(Beginning of Given data)

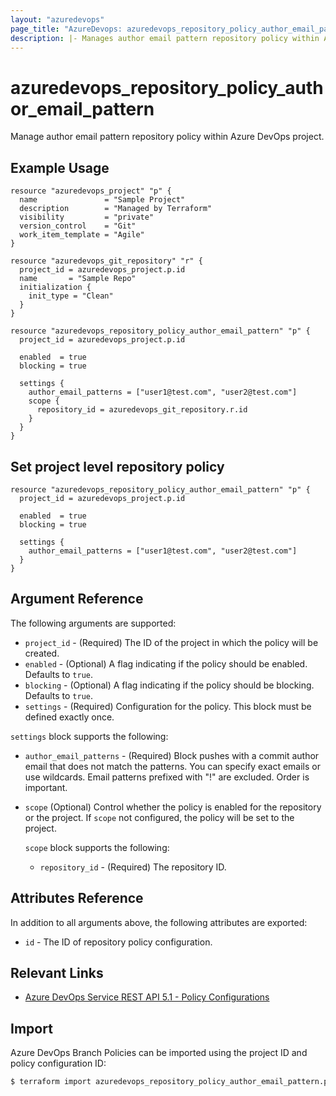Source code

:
 ```yaml
---
layout: "azuredevops"
page_title: "AzureDevops: azuredevops_repository_policy_author_email_pattern"
description: |- Manages author email pattern repository policy within Azure DevOps project.
---
```


# azuredevops_repository_policy_author_email_pattern

Manage author email pattern repository policy within Azure DevOps project.

## Example Usage

```hcl
resource "azuredevops_project" "p" {
  name               = "Sample Project"
  description        = "Managed by Terraform"
  visibility         = "private"
  version_control    = "Git"
  work_item_template = "Agile"
}

resource "azuredevops_git_repository" "r" {
  project_id = azuredevops_project.p.id
  name       = "Sample Repo"
  initialization {
    init_type = "Clean"
  }
}

resource "azuredevops_repository_policy_author_email_pattern" "p" {
  project_id = azuredevops_project.p.id

  enabled  = true
  blocking = true

  settings {
    author_email_patterns = ["user1@test.com", "user2@test.com"]
    scope {
      repository_id = azuredevops_git_repository.r.id
    }
  }
}
```

## Set project level repository policy
```hcl
resource "azuredevops_repository_policy_author_email_pattern" "p" {
  project_id = azuredevops_project.p.id

  enabled  = true
  blocking = true

  settings {
    author_email_patterns = ["user1@test.com", "user2@test.com"]
  }
}
```

## Argument Reference

The following arguments are supported:

- `project_id` - (Required) The ID of the project in which the policy will be created.
- `enabled` - (Optional) A flag indicating if the policy should be enabled. Defaults to `true`.
- `blocking` - (Optional) A flag indicating if the policy should be blocking. Defaults to `true`.
- `settings` - (Required) Configuration for the policy. This block must be defined exactly once.

`settings` block supports the following:

- `author_email_patterns` - (Required) Block pushes with a commit author email that does not match the patterns. You can specify exact emails or use wildcards. 
  Email patterns prefixed with "!" are excluded. Order is important.
- `scope` (Optional) Control whether the policy is enabled for the repository or the project. If `scope` not configured, the policy will be set to the project.
  
  `scope` block supports the following:
    - `repository_id` - (Required) The repository ID.

## Attributes Reference

In addition to all arguments above, the following attributes are exported:

- `id` - The ID of repository policy configuration.

## Relevant Links

- [Azure DevOps Service REST API 5.1 - Policy Configurations](https://docs.microsoft.com/en-us/rest/api/azure/devops/policy/configurations/create?view=azure-devops-rest-5.1)

## Import

Azure DevOps Branch Policies can be imported using the project ID and policy configuration ID:

```sh
$ terraform import azuredevops_repository_policy_author_email_pattern.p 00000000-0000-0000-0000-000000000000/0
```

(End of Given data)

Exact copy, pictures excluded: restate every record above word for word.

Source code

:
 ```yaml
---
layout: "azuredevops"
page_title: "AzureDevops: azuredevops_repository_policy_author_email_pattern"
description: |- Manages author email pattern repository policy within Azure DevOps project.
---
```


# azuredevops_repository_policy_author_email_pattern

Manage author email pattern repository policy within Azure DevOps project.

## Example Usage

```hcl
resource "azuredevops_project" "p" {
  name               = "Sample Project"
  description        = "Managed by Terraform"
  visibility         = "private"
  version_control    = "Git"
  work_item_template = "Agile"
}

resource "azuredevops_git_repository" "r" {
  project_id = azuredevops_project.p.id
  name       = "Sample Repo"
  initialization {
    init_type = "Clean"
  }
}

resource "azuredevops_repository_policy_author_email_pattern" "p" {
  project_id = azuredevops_project.p.id

  enabled  = true
  blocking = true

  settings {
    author_email_patterns = ["user1@test.com", "user2@test.com"]
    scope {
      repository_id = azuredevops_git_repository.r.id
    }
  }
}
```

## Set project level repository policy
```hcl
resource "azuredevops_repository_policy_author_email_pattern" "p" {
  project_id = azuredevops_project.p.id

  enabled  = true
  blocking = true

  settings {
    author_email_patterns = ["user1@test.com", "user2@test.com"]
  }
}
```

## Argument Reference

The following arguments are supported:

- `project_id` - (Required) The ID of the project in which the policy will be created.
- `enabled` - (Optional) A flag indicating if the policy should be enabled. Defaults to `true`.
- `blocking` - (Optional) A flag indicating if the policy should be blocking. Defaults to `true`.
- `settings` - (Required) Configuration for the policy. This block must be defined exactly once.

`settings` block supports the following:

- `author_email_patterns` - (Required) Block pushes with a commit author email that does not match the patterns. You can specify exact emails or use wildcards. 
  Email patterns prefixed with "!" are excluded. Order is important.
- `scope` (Optional) Control whether the policy is enabled for the repository or the project. If `scope` not configured, the policy will be set to the project.
  
  `scope` block supports the following:
    - `repository_id` - (Required) The repository ID.

## Attributes Reference

In addition to all arguments above, the following attributes are exported:

- `id` - The ID of repository policy configuration.

## Relevant Links

- [Azure DevOps Service REST API 5.1 - Policy Configurations](https://docs.microsoft.com/en-us/rest/api/azure/devops/policy/configurations/create?view=azure-devops-rest-5.1)

## Import

Azure DevOps Branch Policies can be imported using the project ID and policy configuration ID:

```sh
$ terraform import azuredevops_repository_policy_author_email_pattern.p 00000000-0000-0000-0000-000000000000/0
```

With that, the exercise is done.